Robert Pepe: San Diego Office
this was a link to my extension. it struck me that this page on a company website was one of the only shreds of evidence that actually shows that i live on the west coast. not necessarily important, just striking for some reason.
i've been trying to be more thoughtful this week. obviously i'm not thrilled with my life, so what i tend to do is distance myself from it and not really be thoughtful. in an effort to combat this i'm trying to just think every once in a while and see what i come up with. so far its just been that i need to rediscover myself, and once i figure that out, i'm gonna have to stick to my ideals and be who i am.
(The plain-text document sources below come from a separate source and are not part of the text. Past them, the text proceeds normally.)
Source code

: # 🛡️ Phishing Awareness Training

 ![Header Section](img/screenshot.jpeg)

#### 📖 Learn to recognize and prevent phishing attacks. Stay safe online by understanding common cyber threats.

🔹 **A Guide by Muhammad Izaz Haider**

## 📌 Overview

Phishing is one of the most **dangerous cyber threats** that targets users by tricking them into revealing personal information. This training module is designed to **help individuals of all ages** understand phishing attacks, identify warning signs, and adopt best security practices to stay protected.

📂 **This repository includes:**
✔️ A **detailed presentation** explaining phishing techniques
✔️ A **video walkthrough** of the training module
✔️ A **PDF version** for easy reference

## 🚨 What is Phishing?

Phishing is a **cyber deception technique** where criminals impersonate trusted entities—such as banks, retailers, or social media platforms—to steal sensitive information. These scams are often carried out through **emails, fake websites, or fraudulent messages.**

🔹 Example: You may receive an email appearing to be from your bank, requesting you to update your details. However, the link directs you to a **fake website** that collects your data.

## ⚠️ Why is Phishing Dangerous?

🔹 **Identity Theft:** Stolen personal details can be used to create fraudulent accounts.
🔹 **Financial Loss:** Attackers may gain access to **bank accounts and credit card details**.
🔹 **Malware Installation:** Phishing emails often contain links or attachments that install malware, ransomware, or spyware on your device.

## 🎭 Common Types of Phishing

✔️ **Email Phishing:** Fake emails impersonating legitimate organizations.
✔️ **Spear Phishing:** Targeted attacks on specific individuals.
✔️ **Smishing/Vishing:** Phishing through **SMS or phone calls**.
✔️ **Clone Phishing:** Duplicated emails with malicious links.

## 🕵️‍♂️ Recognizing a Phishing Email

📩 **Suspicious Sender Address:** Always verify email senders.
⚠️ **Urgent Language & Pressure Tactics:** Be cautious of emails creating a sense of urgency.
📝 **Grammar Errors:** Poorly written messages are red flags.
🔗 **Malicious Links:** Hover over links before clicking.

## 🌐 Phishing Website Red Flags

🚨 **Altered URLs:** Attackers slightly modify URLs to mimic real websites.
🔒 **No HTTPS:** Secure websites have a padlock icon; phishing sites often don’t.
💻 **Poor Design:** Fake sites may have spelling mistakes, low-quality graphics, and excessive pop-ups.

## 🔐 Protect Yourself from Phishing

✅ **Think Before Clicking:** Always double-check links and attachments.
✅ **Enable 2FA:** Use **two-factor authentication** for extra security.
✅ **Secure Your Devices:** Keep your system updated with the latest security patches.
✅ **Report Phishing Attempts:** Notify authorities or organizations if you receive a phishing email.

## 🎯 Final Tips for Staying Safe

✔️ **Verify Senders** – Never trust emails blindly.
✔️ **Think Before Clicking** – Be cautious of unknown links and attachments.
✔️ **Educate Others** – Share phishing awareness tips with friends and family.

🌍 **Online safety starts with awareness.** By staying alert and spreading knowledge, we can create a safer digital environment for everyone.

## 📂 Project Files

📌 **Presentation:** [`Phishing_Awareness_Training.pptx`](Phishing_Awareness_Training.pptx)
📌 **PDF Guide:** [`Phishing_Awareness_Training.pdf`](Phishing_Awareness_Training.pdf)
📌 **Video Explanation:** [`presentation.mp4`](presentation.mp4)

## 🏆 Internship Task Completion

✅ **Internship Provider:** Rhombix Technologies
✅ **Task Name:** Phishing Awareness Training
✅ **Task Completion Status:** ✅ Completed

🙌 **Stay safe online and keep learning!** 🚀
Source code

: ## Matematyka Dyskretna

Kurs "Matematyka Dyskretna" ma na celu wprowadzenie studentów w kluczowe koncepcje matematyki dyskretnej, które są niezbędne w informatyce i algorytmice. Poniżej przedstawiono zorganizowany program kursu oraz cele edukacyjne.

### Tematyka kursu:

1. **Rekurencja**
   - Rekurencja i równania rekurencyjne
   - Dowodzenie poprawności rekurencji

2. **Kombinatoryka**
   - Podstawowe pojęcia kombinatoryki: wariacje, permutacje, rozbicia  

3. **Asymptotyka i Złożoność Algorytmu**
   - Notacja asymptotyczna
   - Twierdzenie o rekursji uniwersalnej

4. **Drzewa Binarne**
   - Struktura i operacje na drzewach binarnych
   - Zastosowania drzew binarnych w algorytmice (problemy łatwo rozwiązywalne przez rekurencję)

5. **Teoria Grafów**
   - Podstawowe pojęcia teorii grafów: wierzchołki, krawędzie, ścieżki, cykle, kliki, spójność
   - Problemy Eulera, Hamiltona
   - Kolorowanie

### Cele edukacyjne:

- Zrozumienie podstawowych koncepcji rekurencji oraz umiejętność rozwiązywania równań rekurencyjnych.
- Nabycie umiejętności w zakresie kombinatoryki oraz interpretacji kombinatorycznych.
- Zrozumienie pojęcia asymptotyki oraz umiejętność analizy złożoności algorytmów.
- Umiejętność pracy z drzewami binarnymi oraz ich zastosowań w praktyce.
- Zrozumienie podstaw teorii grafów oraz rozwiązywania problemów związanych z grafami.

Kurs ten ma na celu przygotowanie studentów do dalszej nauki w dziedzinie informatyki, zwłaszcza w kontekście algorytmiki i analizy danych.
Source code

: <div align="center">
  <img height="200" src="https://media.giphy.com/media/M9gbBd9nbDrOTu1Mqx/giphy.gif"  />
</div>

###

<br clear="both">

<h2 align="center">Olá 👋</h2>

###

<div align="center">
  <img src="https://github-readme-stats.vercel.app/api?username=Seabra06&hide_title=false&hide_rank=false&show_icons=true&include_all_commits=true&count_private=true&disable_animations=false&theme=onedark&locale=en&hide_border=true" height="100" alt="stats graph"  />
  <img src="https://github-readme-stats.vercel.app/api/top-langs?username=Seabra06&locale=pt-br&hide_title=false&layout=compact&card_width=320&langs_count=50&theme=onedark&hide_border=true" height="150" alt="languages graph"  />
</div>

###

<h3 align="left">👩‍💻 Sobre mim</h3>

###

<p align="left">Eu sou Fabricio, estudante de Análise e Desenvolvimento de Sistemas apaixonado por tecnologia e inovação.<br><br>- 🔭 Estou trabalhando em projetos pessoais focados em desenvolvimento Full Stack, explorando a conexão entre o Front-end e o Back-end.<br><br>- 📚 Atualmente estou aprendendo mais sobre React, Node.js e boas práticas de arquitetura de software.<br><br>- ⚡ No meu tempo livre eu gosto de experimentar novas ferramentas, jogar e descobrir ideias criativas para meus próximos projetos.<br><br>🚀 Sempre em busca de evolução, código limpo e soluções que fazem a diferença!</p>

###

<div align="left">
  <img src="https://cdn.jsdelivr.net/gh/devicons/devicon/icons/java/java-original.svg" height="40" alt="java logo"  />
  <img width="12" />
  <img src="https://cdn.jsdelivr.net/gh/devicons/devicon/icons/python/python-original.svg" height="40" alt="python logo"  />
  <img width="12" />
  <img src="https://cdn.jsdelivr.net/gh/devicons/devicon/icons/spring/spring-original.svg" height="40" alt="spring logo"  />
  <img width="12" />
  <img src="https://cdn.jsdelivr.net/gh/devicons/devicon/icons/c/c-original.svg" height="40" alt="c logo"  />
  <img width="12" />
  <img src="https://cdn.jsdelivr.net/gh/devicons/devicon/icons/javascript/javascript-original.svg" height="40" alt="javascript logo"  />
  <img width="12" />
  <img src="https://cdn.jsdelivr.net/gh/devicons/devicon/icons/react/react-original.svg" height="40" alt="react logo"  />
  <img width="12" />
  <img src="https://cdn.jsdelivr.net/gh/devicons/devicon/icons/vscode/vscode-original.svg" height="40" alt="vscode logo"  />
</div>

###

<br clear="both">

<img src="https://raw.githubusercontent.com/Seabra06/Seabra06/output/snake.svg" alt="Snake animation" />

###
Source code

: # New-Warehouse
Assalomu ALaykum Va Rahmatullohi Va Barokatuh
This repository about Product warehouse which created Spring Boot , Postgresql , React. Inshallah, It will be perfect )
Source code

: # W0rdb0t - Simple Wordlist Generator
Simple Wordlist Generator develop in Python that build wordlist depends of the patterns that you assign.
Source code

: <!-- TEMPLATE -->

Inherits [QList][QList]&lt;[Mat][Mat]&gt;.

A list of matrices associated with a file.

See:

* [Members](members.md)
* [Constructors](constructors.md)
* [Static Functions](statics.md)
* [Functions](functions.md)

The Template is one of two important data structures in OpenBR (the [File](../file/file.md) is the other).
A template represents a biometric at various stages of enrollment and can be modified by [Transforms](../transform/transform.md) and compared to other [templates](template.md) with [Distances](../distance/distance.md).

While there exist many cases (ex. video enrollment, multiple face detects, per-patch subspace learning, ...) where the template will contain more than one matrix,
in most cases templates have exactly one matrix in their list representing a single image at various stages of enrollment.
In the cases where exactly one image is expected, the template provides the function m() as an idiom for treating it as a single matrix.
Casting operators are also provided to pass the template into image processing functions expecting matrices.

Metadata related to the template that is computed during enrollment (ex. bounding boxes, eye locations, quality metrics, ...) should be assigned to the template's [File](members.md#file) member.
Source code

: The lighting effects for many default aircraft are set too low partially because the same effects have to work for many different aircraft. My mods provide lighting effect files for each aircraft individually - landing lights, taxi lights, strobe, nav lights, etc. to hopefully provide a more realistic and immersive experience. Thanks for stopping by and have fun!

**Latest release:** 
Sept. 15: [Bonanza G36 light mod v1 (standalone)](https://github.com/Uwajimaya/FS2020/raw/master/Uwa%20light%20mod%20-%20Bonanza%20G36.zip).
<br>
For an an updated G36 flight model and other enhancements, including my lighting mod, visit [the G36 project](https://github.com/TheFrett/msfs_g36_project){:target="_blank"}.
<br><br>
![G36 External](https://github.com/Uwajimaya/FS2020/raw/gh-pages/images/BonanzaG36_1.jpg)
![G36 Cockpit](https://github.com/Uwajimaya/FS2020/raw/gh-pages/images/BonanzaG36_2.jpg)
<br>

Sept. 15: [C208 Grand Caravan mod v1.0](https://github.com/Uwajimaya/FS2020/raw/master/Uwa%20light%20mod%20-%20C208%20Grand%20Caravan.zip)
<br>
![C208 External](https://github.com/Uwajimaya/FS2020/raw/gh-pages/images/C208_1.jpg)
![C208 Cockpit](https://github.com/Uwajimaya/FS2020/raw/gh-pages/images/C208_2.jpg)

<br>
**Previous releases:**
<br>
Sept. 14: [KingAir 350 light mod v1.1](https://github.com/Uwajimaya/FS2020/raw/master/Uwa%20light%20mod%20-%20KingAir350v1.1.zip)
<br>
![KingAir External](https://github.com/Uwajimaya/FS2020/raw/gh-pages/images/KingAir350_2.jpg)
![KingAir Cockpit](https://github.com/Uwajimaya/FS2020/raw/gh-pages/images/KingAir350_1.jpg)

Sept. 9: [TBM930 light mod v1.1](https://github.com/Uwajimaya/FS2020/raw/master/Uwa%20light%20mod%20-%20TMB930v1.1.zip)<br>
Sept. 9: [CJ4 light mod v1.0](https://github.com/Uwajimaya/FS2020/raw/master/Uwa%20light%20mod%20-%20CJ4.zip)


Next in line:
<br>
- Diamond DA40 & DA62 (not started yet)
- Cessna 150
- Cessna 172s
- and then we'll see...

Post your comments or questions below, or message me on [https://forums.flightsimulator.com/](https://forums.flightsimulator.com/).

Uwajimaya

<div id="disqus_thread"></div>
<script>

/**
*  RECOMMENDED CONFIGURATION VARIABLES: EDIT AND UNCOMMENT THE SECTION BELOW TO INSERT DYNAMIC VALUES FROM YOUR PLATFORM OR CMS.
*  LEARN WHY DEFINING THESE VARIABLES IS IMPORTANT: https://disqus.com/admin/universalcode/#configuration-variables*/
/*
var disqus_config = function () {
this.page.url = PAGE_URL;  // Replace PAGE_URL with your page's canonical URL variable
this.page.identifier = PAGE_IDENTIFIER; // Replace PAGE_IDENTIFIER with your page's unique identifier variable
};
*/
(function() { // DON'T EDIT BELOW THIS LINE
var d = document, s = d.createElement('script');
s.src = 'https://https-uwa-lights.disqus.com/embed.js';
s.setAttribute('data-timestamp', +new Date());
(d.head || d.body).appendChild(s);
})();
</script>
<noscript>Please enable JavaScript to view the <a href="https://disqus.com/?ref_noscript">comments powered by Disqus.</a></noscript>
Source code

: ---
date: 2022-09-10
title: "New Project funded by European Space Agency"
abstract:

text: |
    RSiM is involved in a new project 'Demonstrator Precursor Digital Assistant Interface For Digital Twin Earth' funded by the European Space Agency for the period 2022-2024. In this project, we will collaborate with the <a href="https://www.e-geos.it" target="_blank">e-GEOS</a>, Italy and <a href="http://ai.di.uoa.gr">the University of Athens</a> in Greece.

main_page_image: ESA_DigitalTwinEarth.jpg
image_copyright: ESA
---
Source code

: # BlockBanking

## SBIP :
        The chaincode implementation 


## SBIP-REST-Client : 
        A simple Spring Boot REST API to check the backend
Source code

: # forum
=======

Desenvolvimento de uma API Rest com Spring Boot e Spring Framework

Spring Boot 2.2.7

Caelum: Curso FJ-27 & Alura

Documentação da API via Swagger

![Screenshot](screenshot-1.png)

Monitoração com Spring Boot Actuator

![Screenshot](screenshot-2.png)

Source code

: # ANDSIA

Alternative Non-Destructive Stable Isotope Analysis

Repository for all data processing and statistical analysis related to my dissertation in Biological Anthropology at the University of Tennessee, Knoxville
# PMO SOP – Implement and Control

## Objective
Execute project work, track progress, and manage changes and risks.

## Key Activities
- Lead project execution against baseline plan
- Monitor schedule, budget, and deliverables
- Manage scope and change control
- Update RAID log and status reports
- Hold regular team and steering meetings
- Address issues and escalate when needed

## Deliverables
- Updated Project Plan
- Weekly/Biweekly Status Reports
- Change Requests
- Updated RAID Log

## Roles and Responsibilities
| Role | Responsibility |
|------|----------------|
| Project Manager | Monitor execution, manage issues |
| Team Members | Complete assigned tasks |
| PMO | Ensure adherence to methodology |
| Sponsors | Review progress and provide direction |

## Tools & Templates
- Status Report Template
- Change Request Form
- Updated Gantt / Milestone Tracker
also, i have some really fucked up vision that i've been thinking about lately. my fucked up vision has gotten me thinking about quantum mechanics, and chaos theory and all sorts of crazy things. but, right now i've actually been blogging for over an hour, so i think i'll just stop and save the vision stories for later.
in one hour i wrote this much...this is why it wasn't hard for me to write philosophy papers. when i just sit down like this, and i've got nothing else to do (save sleep which i usually forego to write a paper) i can't seem to stop typing. except now...now i'm tired, and this isn't due tomorrow morning by 10.
goodnight...and if you made it this far, thanks.